Erwin Huber (born 26 July 1946) is a German politician. He was chairman of the Christian Social Union of Bavaria from 2007 to 2008.

Early life
Erwin Huber was born in Reisbach in the district of Dingolfing-Landau, Bavaria. He attended elementary school in Reisbach and a secondary modern in Dingolfing. His first professional job was at the Bavarian administration of the finances in 1963. After several jobs in the financial sector, he entered the Bavarian State Ministry of Finance in 1970. During this period he studied Economics at the University of Munich.

Political career
Huber was elected to the Landtag of Bavaria in 1978 and from 1988 to 1994 was Secretary-General of the Christian Social Union. He entered the Bavarian state government in 1994 and has served as Director of the Bavarian State Chancellery (1993–1994 and 1998–2005), Minister of State for Finance (1994–1998) and Minister of State for Federal Matters and Administrative Reform (2003–2005).
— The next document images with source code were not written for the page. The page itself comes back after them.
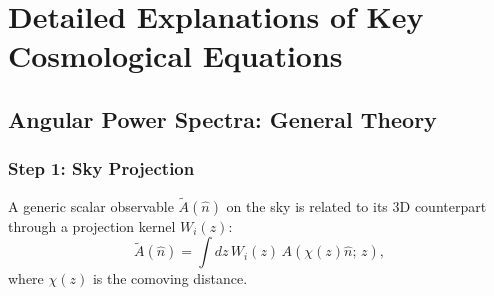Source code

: \section{Detailed Explanations of Key Cosmological Equations}

\subsection{Angular Power Spectra: General Theory}

\subsubsection{Step 1: Sky Projection}

A generic scalar observable $\tilde{A}(\hat{n})$ on the sky is related to its 3D
counterpart through a projection kernel $W_i(z)$:
\begin{equation}
    \tilde{A}(\hat{n}) = \int dz\, W_i(z)\, A(\chi(z)\hat{n};\, z),
    \label{eq:projection}
\end{equation}
where $\chi(z)$ is the comoving distance.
In 2005, he was appointed as Bavarian Minister of State for Economics, Transport and Technology, a post he held until 2007 when he was once again appointed Minister of State for Finances.

In September 2007, he was elected chairman of his party. Huber, a loyalist of outgoing chairman Edmund Stoiber, received 58% of the vote, defeating the Federal Agriculture Minister Horst Seehofer, who received 39% of the vote, and party rebel Gabriele Pauli, who gained roughly 3%.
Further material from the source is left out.